Lo sciopero e la nascita del sindacato
Sarah Chapman aveva 19 anni quando fu assunta dalla Bryant and May, era il 1881, ma dovremmo aspettare il giugno del 1888 prima che si accenda la fiamma della rivolta. La Fabian Society, un’associazione socialista inglese, si rese conto delle condizioni disumane in cui lavoravano, così Annie Besant e Herbert Burrows, fermarono le operaie all’uscita dalla fabbrica per ascoltare i loro racconti. Il 23 giugno, sul settimanale “The Link”, Annie pubblicò un articolo dal titolo: “La schiavitù bianca a Londra” che fece molto clamore.

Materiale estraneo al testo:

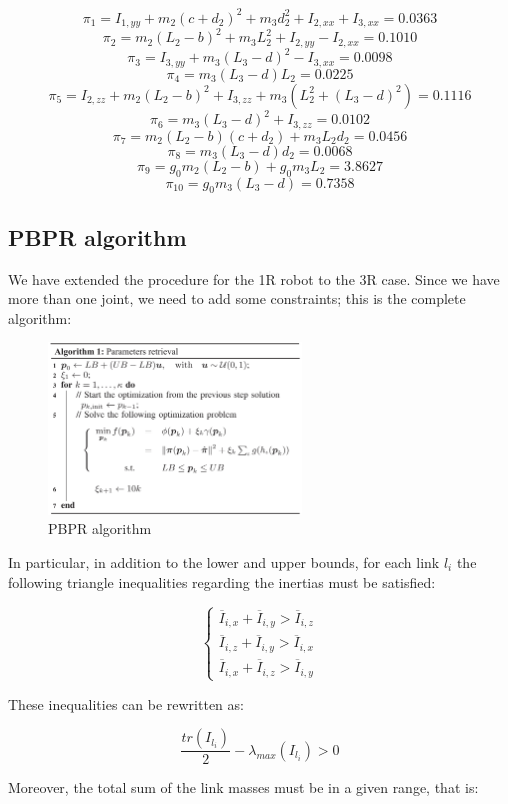 \documentclass{article}
\begin{document}
\[\pi_1= I_{1,yy} + m_2 (c+ d_2)^2 + m_3 d_2^2 + I_{2,xx} + I_{3,xx} = 0.0363\]
\[\pi_2 = m_2(L_2 -b)^2 + m_3 L_2^2 + I_{2,yy} - I_{2,xx} = 0.1010\]
\[\pi_3 = I_{3,yy} + m_3(L_3 - d)^2 - I_{3,xx} = 0.0098\]
\[\pi_4 = m_3(L_3 -d)L_2 = 0.0225\]
\[\pi_5 = I_{2,zz} + m_2(L_2 - b)^2 + I_{3,zz} + m_3(L_2^2 + (L_3 - d)^2 ) = 0.1116\]
\[\pi_6 = m_3(L_3 -d)^2 + I_{3,zz} = 0.0102\]
\[\pi_7 = m_2(L_2 - b)(c+ d_2) + m_3 L_2 d_2 = 0.0456\]
\[\pi_8 = m_3(L_3 - d)d_2 = 0.0068\]
\[\pi_9 = g_0 m_2 (L_2 - b) + g_0 m_3 L_2 = 3.8627\]
\[\pi_{10} = g_0 m_3 (L_3 - d) = 0.7358\]

\subsection{PBPR algorithm}
We have extended the procedure for the 1R robot to the 3R case. Since we have more than one joint, we need to add some constraints; this is the complete algorithm:
\FloatBarrier
\begin{figure}[!htbp]
\centering
\includegraphics[width=0.6\textwidth]{images/3-dof/algorithm.png}
\caption{PBPR algorithm}
\end{figure}
\FloatBarrier
In particular, in addition to the lower and upper bounds, for each link $l_i$ the following triangle inequalities regarding the inertias must be satisfied:

\[\begin{cases}
\overline{I}_{i,x}+\overline{I}_{i,y} > \overline{I}_{i,z} \\
\overline{I}_{i,z}+\overline{I}_{i,y} > \overline{I}_{i,x} \\
\overline{I}_{i,x}+\overline{I}_{i,z} > \overline{I}_{i,y}
\end{cases}\]

\noindent These inequalities can be rewritten as:

\[\frac{tr(I_{l_i})}{2}-\lambda_{max}(I_{l_i})>0\]

\noindent Moreover, the total sum of the link masses must be in a given range, that is:
\end{document}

Grazie a questo sostegno, circa 1400 donne dichiarano lo sciopero e scesero in strada per difendere i diritti dei lavoratori. Ben presto si organizzarono in un comitato e presentarono le loro richieste ai proprietari della fabbrica. Nacque così il primo e più grande sindacato femminile: The Matchmaker’s Union, con a capo Sarah Chapman (nella fotografia è la seconda in alto a sinistra). Sarah fu anche la loro rappresentante al Trade Union Congress, confederazione di sindacati del Regno Unito.
Possiamo perciò considerare queste donne tra le pioniere delle lotte per l’equità di genere e la tutela sul lavoro, lotte che sono state portate avanti fino ai nostri giorni.
Le nuove norme UE per raggiungere la parità salariale
Arriviamo ad oggi. Sappiamo bene come molte donne siano costrette a scegliere tra lavoro o famiglia, come ai colloqui si chieda se hanno intenzione di restare incinte, come sia complesso raggiungere una posizione di potere e, non per ultimo, come a parità di mansione, le donne ricevano uno stipendio inferiore rispetto agli uomini.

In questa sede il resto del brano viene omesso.